Word for word, transcribe the material below from its first line to the line with "turnover_rate, accuracy_percentage, stockout_frequency", both included.
GIVEN ENTRIES START
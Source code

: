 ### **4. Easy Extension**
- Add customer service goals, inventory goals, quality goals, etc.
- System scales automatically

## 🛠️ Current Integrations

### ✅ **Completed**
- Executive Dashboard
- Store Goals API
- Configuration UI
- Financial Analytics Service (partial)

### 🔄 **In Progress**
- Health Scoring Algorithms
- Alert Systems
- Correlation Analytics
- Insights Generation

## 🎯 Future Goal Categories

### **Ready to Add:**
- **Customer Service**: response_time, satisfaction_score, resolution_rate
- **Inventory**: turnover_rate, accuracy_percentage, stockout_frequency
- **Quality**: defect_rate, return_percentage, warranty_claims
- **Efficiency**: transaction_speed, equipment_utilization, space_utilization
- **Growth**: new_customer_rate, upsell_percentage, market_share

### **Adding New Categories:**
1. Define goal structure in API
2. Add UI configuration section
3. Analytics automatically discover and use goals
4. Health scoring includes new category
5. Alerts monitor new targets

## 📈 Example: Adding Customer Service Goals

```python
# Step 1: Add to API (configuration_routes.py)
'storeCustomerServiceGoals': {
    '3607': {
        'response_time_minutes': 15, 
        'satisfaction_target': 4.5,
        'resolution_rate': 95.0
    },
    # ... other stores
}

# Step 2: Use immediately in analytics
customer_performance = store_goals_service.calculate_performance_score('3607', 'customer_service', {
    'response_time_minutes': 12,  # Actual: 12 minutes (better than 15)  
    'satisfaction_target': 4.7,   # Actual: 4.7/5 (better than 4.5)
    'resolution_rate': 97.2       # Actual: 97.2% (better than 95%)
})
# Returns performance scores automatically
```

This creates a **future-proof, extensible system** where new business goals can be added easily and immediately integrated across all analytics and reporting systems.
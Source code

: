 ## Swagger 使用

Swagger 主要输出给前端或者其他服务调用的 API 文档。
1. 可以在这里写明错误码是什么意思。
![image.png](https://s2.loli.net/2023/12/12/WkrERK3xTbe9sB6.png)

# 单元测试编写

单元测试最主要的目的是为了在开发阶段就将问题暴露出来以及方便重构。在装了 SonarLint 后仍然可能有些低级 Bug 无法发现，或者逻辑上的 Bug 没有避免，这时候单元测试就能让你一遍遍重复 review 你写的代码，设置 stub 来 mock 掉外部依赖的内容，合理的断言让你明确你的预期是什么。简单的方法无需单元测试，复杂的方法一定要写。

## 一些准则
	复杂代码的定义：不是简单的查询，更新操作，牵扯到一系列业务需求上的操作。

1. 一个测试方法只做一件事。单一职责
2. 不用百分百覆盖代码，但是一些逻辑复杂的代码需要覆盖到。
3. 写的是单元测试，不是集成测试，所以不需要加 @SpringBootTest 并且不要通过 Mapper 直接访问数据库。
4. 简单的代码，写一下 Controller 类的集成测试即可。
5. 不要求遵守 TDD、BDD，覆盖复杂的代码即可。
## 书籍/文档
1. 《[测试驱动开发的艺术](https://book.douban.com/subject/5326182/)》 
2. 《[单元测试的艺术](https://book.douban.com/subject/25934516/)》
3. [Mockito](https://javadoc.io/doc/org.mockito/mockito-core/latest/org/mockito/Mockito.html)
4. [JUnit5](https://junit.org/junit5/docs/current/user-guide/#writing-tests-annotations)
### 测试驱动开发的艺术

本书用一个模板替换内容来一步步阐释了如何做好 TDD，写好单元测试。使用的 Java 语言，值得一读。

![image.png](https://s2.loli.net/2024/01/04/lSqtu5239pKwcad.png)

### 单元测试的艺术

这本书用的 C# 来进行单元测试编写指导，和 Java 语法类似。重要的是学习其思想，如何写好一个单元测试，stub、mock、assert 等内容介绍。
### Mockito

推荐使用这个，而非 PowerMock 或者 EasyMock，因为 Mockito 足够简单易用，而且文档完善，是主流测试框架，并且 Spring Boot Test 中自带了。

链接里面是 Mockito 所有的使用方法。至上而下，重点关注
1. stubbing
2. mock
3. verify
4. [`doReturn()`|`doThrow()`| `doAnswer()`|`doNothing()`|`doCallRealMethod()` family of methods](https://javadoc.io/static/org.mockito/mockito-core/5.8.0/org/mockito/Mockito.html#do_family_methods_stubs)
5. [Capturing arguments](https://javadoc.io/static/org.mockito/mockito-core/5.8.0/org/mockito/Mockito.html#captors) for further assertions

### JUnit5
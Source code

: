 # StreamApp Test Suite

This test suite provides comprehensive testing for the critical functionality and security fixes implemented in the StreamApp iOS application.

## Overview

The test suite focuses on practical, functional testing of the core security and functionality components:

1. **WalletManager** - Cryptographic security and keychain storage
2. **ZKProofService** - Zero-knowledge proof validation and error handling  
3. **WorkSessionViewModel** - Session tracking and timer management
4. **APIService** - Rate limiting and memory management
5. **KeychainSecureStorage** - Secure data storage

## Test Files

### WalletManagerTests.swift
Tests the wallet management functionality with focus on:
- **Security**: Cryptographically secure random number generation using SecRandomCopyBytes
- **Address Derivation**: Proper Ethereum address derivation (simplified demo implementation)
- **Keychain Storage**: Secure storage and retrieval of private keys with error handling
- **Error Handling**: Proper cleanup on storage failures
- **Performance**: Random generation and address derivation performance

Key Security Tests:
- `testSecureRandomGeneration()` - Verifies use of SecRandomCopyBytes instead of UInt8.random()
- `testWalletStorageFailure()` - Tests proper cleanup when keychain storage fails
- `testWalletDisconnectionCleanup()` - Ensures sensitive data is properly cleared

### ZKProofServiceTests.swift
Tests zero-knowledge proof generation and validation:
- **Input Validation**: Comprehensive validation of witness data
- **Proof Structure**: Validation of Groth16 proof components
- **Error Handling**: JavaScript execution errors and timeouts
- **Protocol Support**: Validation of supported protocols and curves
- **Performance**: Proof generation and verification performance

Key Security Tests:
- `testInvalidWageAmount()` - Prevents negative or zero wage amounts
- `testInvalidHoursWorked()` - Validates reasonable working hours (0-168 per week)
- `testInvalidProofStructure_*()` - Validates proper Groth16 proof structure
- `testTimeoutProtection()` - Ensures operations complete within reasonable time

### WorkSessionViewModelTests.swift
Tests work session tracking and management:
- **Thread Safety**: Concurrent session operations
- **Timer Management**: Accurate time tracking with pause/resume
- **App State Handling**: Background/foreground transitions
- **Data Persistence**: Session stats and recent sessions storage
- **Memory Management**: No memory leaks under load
GIVEN ENTRIES END
**EXERCISE OUTPUT:**
Source code

: ### **4. Easy Extension**
- Add customer service goals, inventory goals, quality goals, etc.
- System scales automatically

## 🛠️ Current Integrations

### ✅ **Completed**
- Executive Dashboard
- Store Goals API
- Configuration UI
- Financial Analytics Service (partial)

### 🔄 **In Progress**
- Health Scoring Algorithms
- Alert Systems
- Correlation Analytics
- Insights Generation

## 🎯 Future Goal Categories

### **Ready to Add:**
- **Customer Service**: response_time, satisfaction_score, resolution_rate
- **Inventory**: turnover_rate, accuracy_percentage, stockout_frequency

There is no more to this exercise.